Shanghai Daily

A rare green sight in teeming Bangkok

- (Reuters)

KNEE-DEEP in one of three riceberry paddies, Sompot Tubcharoen, 60, plows the watery fields of his farm with a handheld machine he calls “the field crusher.”

Lined with hundreds of melon trees, the farm planted with the cross-breed rice variety presents a rare green sight in the teeming Thai capital where developers are quick to snap up land if the price is right.

Housing estates, office buildings and traffic-clogged roads are fast encroachin­g in the area surroundin­g the farm, located 30 kilometers northeast of central Bangkok.

A former university researcher who traded lecture halls for boots and a straw hat to run his family’s farm four years ago, Sompot says he regularly turns down developers who want to buy the land. The farm covers 8 hectares.

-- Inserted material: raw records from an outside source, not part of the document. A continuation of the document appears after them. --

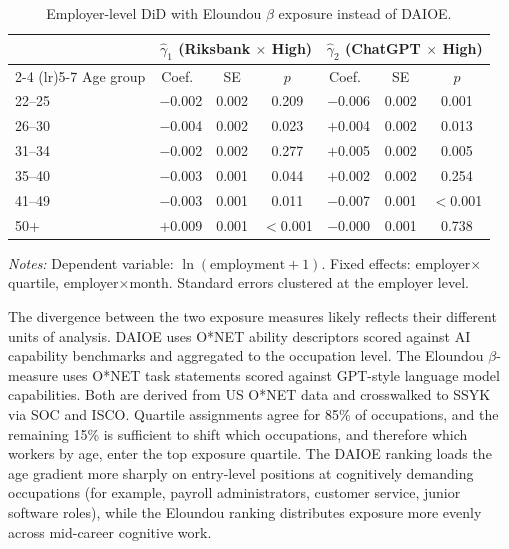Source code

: \documentclass[preprint,12pt,authoryear]{elsarticle}
\begin{document}
\begin{table}[htbp]
\centering
\caption{Employer-level DiD with Eloundou $\beta$ exposure instead of DAIOE.}
\label{tab:eloundou_did}
\footnotesize
\begin{tabular}{@{}lcccccc@{}}
\toprule
 & \multicolumn{3}{c}{$\hat\gamma_1$ (Riksbank $\times$ High)} & \multicolumn{3}{c}{$\hat\gamma_2$ (ChatGPT $\times$ High)} \\
\cmidrule(lr){2-4} \cmidrule(lr){5-7}
Age group & Coef.\ & SE & $p$ & Coef.\ & SE & $p$ \\
\midrule
22--25 & $-$0.002 & 0.002 & 0.209 & $-$0.006 & 0.002 & 0.001 \\
26--30 & $-$0.004 & 0.002 & 0.023 & $+$0.004 & 0.002 & 0.013 \\
31--34 & $-$0.002 & 0.002 & 0.277 & $+$0.005 & 0.002 & 0.005 \\
35--40 & $-$0.003 & 0.001 & 0.044 & $+$0.002 & 0.002 & 0.254 \\
41--49 & $-$0.003 & 0.001 & 0.011 & $-$0.007 & 0.001 & $<$0.001 \\
50+    & $+$0.009 & 0.001 & $<$0.001 & $-$0.000 & 0.001 & 0.738 \\
\bottomrule
\end{tabular}
\par\medskip
\noindent\parbox{\linewidth}{\raggedright\scriptsize \emph{Notes:} Dependent variable: $\ln(\text{employment} + 1)$. Fixed effects: employer$\times$quartile, employer$\times$month. Standard errors clustered at the employer level.}

\end{table}

The divergence between the two exposure measures likely reflects their different units of analysis. DAIOE uses O*NET ability descriptors scored against AI capability benchmarks and aggregated to the occupation level. The Eloundou $\beta$-measure uses O*NET task statements scored against GPT-style language model capabilities. Both are derived from US O*NET data and crosswalked to SSYK via SOC and ISCO. Quartile assignments agree for 85\% of occupations, and the remaining 15\% is sufficient to shift which occupations, and therefore which workers by age, enter the top exposure quartile. The DAIOE ranking loads the age gradient more sharply on entry-level positions at cognitively demanding occupations (for example, payroll administrators, customer service, junior software roles), while the Eloundou ranking distributes exposure more evenly across mid-career cognitive work.
\end{document}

“Just recently I was asked if I’d sell for 33 million baht (US$1.01 million),” he said.

Many others have succumbed to offers to part with their land in Bangkok, where city central land prices jumped a record 30 percent in 2017, according to commercial real estate firm CBRE Group, a reflection in part of the growing scarcity of available space.

Earlier this year, Britain’s Foreign Office sold its 4-hectare embassy compound in the city center, which it had retained for 96 years, for 420 million pounds (US$544.32 million), the biggest land sale in Thai history.